→ Records supplied:

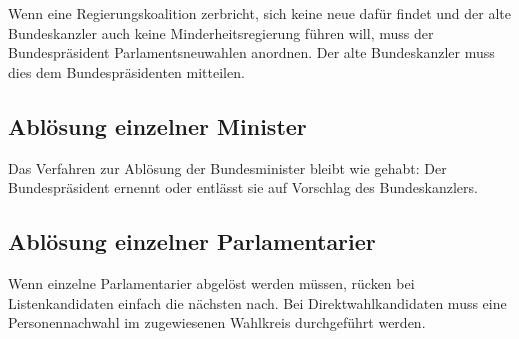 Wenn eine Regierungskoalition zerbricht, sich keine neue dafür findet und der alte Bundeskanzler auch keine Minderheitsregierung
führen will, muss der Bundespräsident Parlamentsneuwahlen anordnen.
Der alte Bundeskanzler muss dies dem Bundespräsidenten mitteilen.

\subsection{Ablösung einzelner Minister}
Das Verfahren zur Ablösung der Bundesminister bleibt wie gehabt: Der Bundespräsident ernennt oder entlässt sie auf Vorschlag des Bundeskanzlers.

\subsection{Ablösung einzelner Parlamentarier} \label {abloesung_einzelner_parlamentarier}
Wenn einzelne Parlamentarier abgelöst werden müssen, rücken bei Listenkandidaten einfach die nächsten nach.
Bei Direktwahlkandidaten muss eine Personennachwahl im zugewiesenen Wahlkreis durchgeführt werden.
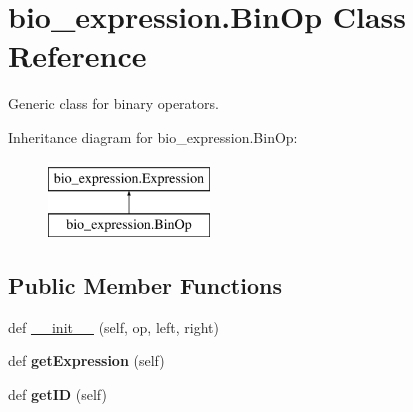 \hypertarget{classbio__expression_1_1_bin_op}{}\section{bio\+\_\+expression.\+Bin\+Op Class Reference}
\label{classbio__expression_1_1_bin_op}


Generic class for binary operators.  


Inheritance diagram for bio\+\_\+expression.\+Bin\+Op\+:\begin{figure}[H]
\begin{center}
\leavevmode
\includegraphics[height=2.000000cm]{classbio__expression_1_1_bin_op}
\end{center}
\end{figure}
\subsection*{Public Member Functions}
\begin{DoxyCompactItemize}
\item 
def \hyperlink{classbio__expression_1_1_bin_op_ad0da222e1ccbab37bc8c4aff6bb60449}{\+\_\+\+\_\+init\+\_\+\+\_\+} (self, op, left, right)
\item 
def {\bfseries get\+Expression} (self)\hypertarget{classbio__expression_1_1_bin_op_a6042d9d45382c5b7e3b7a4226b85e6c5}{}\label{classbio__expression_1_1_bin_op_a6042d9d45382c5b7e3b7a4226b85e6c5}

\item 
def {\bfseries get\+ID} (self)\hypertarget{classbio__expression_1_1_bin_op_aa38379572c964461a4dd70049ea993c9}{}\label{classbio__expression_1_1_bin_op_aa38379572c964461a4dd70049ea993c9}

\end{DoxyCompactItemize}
==
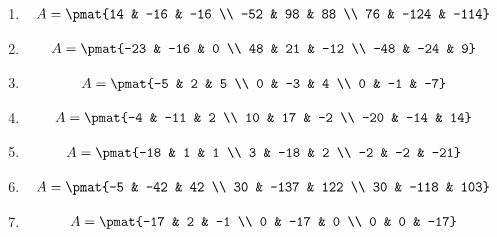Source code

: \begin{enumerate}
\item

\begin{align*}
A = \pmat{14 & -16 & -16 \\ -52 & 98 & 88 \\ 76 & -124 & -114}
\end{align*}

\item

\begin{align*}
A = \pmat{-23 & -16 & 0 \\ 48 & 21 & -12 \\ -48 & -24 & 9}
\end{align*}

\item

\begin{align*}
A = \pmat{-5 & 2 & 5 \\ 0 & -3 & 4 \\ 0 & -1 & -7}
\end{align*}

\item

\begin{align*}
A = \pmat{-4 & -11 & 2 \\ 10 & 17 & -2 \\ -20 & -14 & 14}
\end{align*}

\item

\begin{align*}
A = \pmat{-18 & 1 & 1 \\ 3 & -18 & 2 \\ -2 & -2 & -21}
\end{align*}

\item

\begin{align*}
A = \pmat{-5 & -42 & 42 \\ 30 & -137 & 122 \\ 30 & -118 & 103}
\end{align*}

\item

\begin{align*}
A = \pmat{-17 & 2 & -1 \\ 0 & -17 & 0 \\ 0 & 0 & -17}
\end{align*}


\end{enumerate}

→ What is expected:
Return, from the data, each line where the string "einzelner" occurs.

→ Result of the task:
\subsection{Ablösung einzelner Minister}
\subsection{Ablösung einzelner Parlamentarier} \label {abloesung_einzelner_parlamentarier}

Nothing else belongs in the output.